Foto: Arquivo Histórico do São Paulo FC, restaurada via IA

TODO CRAQUE PRECISA DE UM TERTO.

por Bruno Assis

Houve uma época em que o São Paulo Futebol Clube tinha uma linha de ataque formada por Terto, Gérson, Toninho Guerreiro, Pedro Rocha e Paraná; ataque bicampeão Paulista em 1970 e 1971, colocando um fim no jejum de 13 anos sem títulos.

O pernambucano Tertuliano, ponteiro direito, era criticado por não ter a fineza com a bola nos pés como os seus companheiros. Mas poucos tinham tanta raça e dedicação como o camisa 7 tricolor.

Às vezes, num perfeito lançamento de Gérson, o Terto se atrapalhava para dominar a bola, o que trazia reclamação, não só do “papagaio” (um dos apelidos de Gérson) como da torcida.

Na verdade, as coisas para Terto nunca foram fáceis.

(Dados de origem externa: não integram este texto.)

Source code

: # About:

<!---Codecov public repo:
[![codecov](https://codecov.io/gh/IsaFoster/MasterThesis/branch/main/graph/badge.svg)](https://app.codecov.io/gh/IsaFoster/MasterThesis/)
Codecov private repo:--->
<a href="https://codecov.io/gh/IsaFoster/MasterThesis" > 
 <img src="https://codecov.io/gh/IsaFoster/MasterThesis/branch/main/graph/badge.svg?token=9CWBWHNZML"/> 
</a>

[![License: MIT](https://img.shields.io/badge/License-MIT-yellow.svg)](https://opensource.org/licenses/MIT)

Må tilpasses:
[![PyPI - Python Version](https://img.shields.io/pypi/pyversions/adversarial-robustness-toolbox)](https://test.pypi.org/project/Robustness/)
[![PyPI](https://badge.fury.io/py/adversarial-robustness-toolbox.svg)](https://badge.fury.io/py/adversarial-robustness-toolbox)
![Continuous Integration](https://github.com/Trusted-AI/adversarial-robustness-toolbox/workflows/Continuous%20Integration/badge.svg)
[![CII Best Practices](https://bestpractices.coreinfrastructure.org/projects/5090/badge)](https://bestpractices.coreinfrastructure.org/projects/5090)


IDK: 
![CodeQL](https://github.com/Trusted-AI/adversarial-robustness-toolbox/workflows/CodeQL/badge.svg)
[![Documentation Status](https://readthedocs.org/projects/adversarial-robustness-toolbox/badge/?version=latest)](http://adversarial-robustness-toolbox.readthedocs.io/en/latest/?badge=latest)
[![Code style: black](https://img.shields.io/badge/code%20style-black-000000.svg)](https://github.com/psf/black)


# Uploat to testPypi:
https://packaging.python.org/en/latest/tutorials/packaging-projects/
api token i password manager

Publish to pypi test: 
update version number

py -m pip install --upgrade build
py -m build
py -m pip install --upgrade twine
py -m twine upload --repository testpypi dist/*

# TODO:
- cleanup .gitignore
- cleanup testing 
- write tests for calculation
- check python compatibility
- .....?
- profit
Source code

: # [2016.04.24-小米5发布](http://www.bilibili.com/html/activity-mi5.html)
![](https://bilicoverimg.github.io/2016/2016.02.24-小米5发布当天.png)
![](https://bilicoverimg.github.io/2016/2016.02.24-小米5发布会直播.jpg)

Enfrentou inúmeras oposições, crises e adversidades para alcançar seu lugar no disputadíssimo cenário do futebol profissional.

Veio do Tricolor de Pernambuco, o Santa Cruz. Seu futebol atraiu a atenção dos dirigentes do Tricolor Paulista. Chegou como um das grandes revelações do futebol nordestino.

O Mais Querido enfrentava o período sofrível de ausência de títulos. Terto chega na Pauliceia Desvairada, e se desvaira também. As noites paulistanas fizeram os olhos do jovem brilharem, e seu futebol obscurecer. As noitadas comprometeram seu rendimento em campo.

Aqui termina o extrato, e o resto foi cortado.